Originally posted by: maanmeet1
oh kashish.........u wont believe me i checked d forum so many times for ur post..........der was overflow of feelings today and i wanted words for it......i knew u would do proper justice by writing every single moment's explanation "direct dil se"........
i was so sad dat ur post was nt der bt just now i saw it and i had a big grin on my face......m so thankful to u........d way u praise maan i feel dat u can feel and understand my love and admiration for him.........m really not good at explaining things or not even good vd vocabulary.....
as i said earlier he is man of honor, dignity and principles.........his outer appearence is so strong bt frm vd in he is sooooooo fragile, delicate, soft and sweet.......he just knws how to love, care, protect, respect d one he loves...........i feel anyone(loved one) who is vd him has to "handle him vd care" coz he can easily get hurt.......
he will never show his vulnerability to any one.........he wont show dat he is wounded, shattered, heart broken......he can just project anger to hide is anguish and pain......

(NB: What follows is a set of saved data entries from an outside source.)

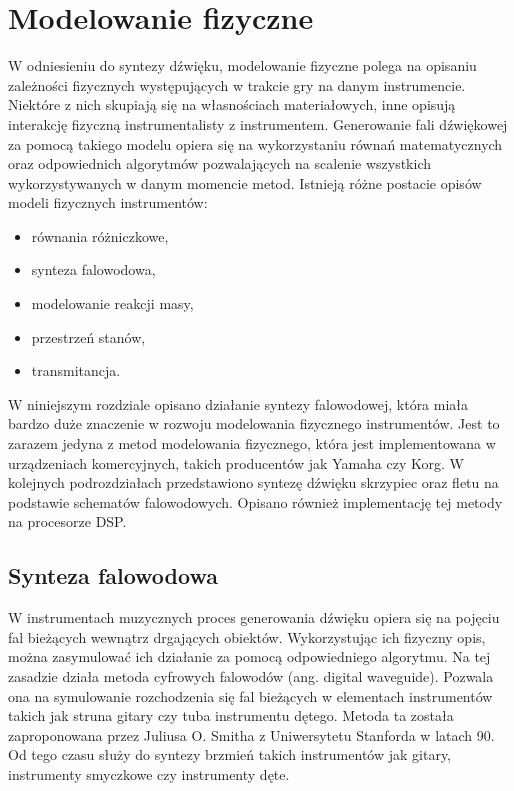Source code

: \chapter{Modelowanie fizyczne}
W odniesieniu do syntezy dźwięku, modelowanie fizyczne polega na opisaniu zależności fizycznych występujących w trakcie gry na danym instrumencie. Niektóre z nich skupiają się na własnościach materiałowych, inne opisują interakcję fizyczną instrumentalisty z instrumentem. Generowanie fali dźwiękowej za pomocą takiego modelu opiera się na wykorzystaniu równań matematycznych oraz odpowiednich algorytmów pozwalających na scalenie wszystkich wykorzystywanych w danym momencie metod. Istnieją różne postacie opisów modeli fizycznych instrumentów:
\begin{itemize}
	\item równania różniczkowe,
	\item synteza falowodowa,
	\item modelowanie reakcji masy,
	\item przestrzeń stanów,
	\item transmitancja.
\end{itemize}

W niniejszym rozdziale opisano działanie syntezy falowodowej, która miała bardzo duże znaczenie w rozwoju modelowania fizycznego instrumentów. Jest to zarazem jedyna z metod modelowania fizycznego, która jest implementowana w urządzeniach komercyjnych, takich producentów jak Yamaha czy Korg. W kolejnych podrozdziałach przedstawiono syntezę dźwięku skrzypiec oraz fletu na podstawie schematów falowodowych. Opisano również implementację tej metody na procesorze DSP.


\section{Synteza falowodowa}
W instrumentach muzycznych proces generowania dźwięku opiera się na pojęciu fal bieżących wewnątrz drgających obiektów. Wykorzystując ich fizyczny opis, można zasymulować ich działanie za pomocą odpowiedniego algorytmu. Na tej zasadzie działa metoda cyfrowych falowodów (ang. digital waveguide). Pozwala ona na symulowanie  rozchodzenia się fal bieżących w elementach instrumentów takich jak struna gitary czy tuba instrumentu dętego. Metoda ta została zaproponowana przez Juliusa O. Smitha z Uniwersytetu Stanforda w latach 90. Od tego czasu służy do syntezy brzmień takich instrumentów jak gitary, instrumenty smyczkowe czy instrumenty dęte.

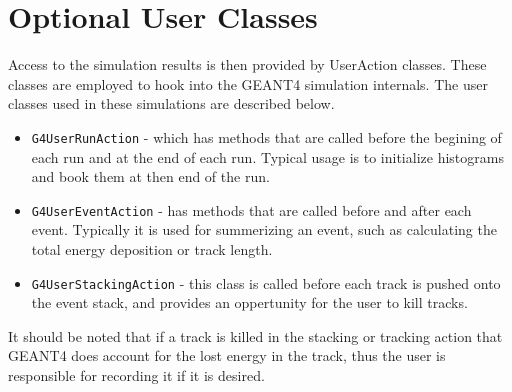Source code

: \section{Optional User Classes}
Access to the simulation results is then provided by UserAction classes.
These classes are employed to hook into the GEANT4 simulation internals.
The user classes used in these simulations are described below.
\begin{itemize}
  \item \verb+G4UserRunAction+ - which has methods that are called before the begining of each run and at the end of each run. Typical usage is to initialize histograms and book them at then end of the run.
  \item \verb+G4UserEventAction+ - has methods that are called before and after each event. Typically it is used for summerizing an event, such as calculating the total energy deposition or track length.
  \item \verb+G4UserStackingAction+ - this class is called before each track is pushed onto the event stack, and provides an oppertunity for the user to kill tracks.
\end{itemize}
It should be noted that if a track is killed in the stacking or tracking action that GEANT4 does account for the lost energy in the track, thus the user is responsible for recording it if it is desired.
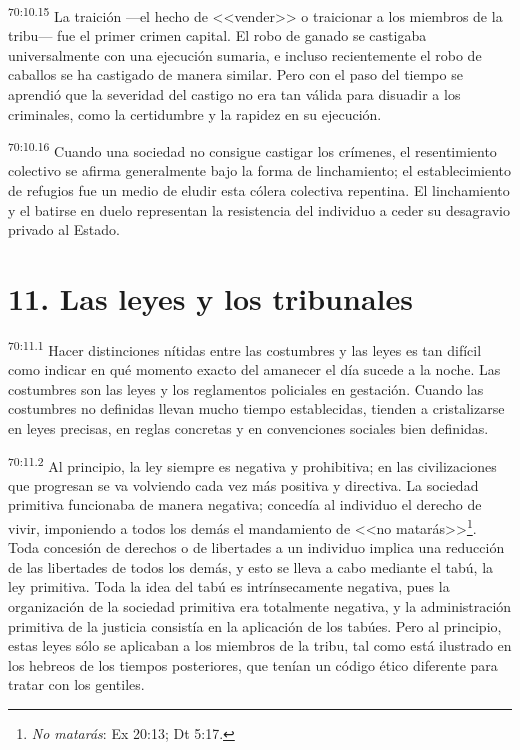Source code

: \documentclass[twoside, 11pt]{book}
\begin{document}
\par
\textsuperscript{70:10.15} La traición ---el hecho de <<vender>> o traicionar a los miembros de la tribu--- fue el primer crimen capital. El robo de ganado se castigaba universalmente con una ejecución sumaria, e incluso recientemente el robo de caballos se ha castigado de manera similar. Pero con el paso del tiempo se aprendió que la severidad del castigo no era tan válida para disuadir a los criminales, como la certidumbre y la rapidez en su ejecución.

\par
\textsuperscript{70:10.16} Cuando una sociedad no consigue castigar los crímenes, el resentimiento colectivo se afirma generalmente bajo la forma de linchamiento; el establecimiento de refugios fue un medio de eludir esta cólera colectiva repentina. El linchamiento y el batirse en duelo representan la resistencia del individuo a ceder su desagravio privado al Estado.

\section*{11. Las leyes y los tribunales}
\par
\textsuperscript{70:11.1} Hacer distinciones nítidas entre las costumbres y las leyes es tan difícil como indicar en qué momento exacto del amanecer el día sucede a la noche. Las costumbres son las leyes y los reglamentos policiales en gestación. Cuando las costumbres no definidas llevan mucho tiempo establecidas, tienden a cristalizarse en leyes precisas, en reglas concretas y en convenciones sociales bien definidas.

\par
\textsuperscript{70:11.2} Al principio, la ley siempre es negativa y prohibitiva; en las civilizaciones que progresan se va volviendo cada vez más positiva y directiva. La sociedad primitiva funcionaba de manera negativa; concedía al individuo el derecho de vivir, imponiendo a todos los demás el mandamiento de <<no matarás>>\footnote{\textit{No matarás}: Ex 20:13; Dt 5:17.}. Toda concesión de derechos o de libertades a un individuo implica una reducción de las libertades de todos los demás, y esto se lleva a cabo mediante el tabú, la ley primitiva. Toda la idea del tabú es intrínsecamente negativa, pues la organización de la sociedad primitiva era totalmente negativa, y la administración primitiva de la justicia consistía en la aplicación de los tabúes. Pero al principio, estas leyes sólo se aplicaban a los miembros de la tribu, tal como está ilustrado en los hebreos de los tiempos posteriores, que tenían un código ético diferente para tratar con los gentiles.
\end{document}
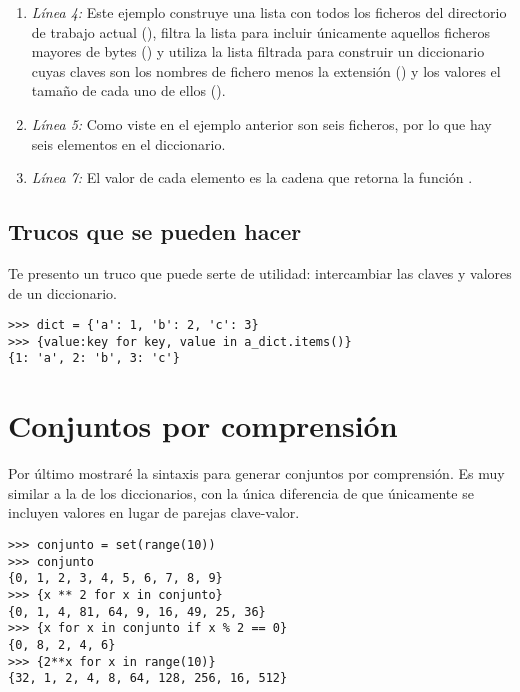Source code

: \begin{enumerate}

\item \emph{Línea 4:} Este ejemplo construye una lista con todos los ficheros del directorio de trabajo actual (), filtra la lista para incluir únicamente aquellos ficheros mayores de  bytes () y utiliza la lista filtrada para construir un diccionario cuyas claves son los nombres de fichero menos la extensión () y los valores el tamaño de cada uno de ellos ().

\item \emph{Línea 5:} Como viste en el ejemplo anterior son seis ficheros, por lo que hay seis elementos en el diccionario.

\item \emph{Línea 7:} El valor de cada elemento es la cadena que retorna la función .

\end{enumerate}

\subsection{Trucos que se pueden hacer}

Te presento un truco que puede serte de utilidad: intercambiar las claves y valores de un diccionario.

\noindent\begin{minipage}{\textwidth}
\begin{lstlisting}[mathescape=True]
>>> dict = {'a': 1, 'b': 2, 'c': 3}
>>> {value:key for key, value in a_dict.items()}
{1: 'a', 2: 'b', 3: 'c'}
\end{lstlisting}
\end{minipage}

\section{Conjuntos por comprensión}

Por último mostraré la sintaxis para generar conjuntos por comprensión. Es muy similar a la de los diccionarios, con la única diferencia de que únicamente se incluyen valores en lugar de parejas clave-valor.

\noindent\begin{minipage}{\textwidth}
\begin{lstlisting}[mathescape=True]
>>> conjunto = set(range(10))
>>> conjunto
{0, 1, 2, 3, 4, 5, 6, 7, 8, 9}
>>> {x ** 2 for x in conjunto}
{0, 1, 4, 81, 64, 9, 16, 49, 25, 36}
>>> {x for x in conjunto if x % 2 == 0}
{0, 8, 2, 4, 6}
>>> {2**x for x in range(10)}
{32, 1, 2, 4, 8, 64, 128, 256, 16, 512}
\end{lstlisting}
\end{minipage}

i admire-respect him sooooo much more coz while changing geet's clothes while she was unconscious he made every possible attempt dat her honor is not compromised.........i can say i literally worship him......he was above all and unique for me bt today everythng went beyond dat.....above worship......i dont knw wht v can call it.....
today only i wrote in some topic dat he loves dadi bt at d same time he loves geet and in case of geet his heart over rules his mind all d time.......he will never leave her esp in dis condition and dat happened.....i was so happy dat i knw him well........his heart will bleed every time he will b vd geet coz he doesnt knw d whole truth......bt he has to stand by her, he feels dat she is his responsibility.......he loves her so much dat he can ignore his own pain and hurt for her......amazing man.......kya kahu is insaan......i just dont knw.......
i knw m writing too much and too long bt DIL HAI KI MAANTA NAHI.........i want everyone to fell d same, i feel people should praise him.....i really feel proud.......coz dats d man i love.........
wanted to keep on writing bt had to stop somewhere else u guys will throw chappals and sandals at me.......
Manmeet my darling!!!!
Thankyou sooo much for all the love words and appreciation ... it really means a lot lot to me. You are very special because everytime u reply, it comes straight from the heart and i admire it from deep within my heart.
before i say anything M, i want you to know that you can write as long a post here as u like. i would love to read your POV and as i have said already, i enjoy every bit of it. because jo baat dil say nikalti hai wo asar rakhti hai ....
now coming to maan .... yar na poocho aaj mera kya haal hai .... when he closed the lights to change he clothes ... as u rightly said, i bowed my head ... and this is the song that echoed my mind ...
sajda, tera sajda,
din ren karoon ... na hi chain karoon
I loved your analysis M that he will never accept his vulnerability in front of anyone ... never ... and anger is his only way out .. but i feel he is trying to come to terms with this fact ... even then, when he is alone with geet, he cant take it ... the truth hits him again and again, and hurts him again and again. please geet tell him the truth ... PLEASE!!!!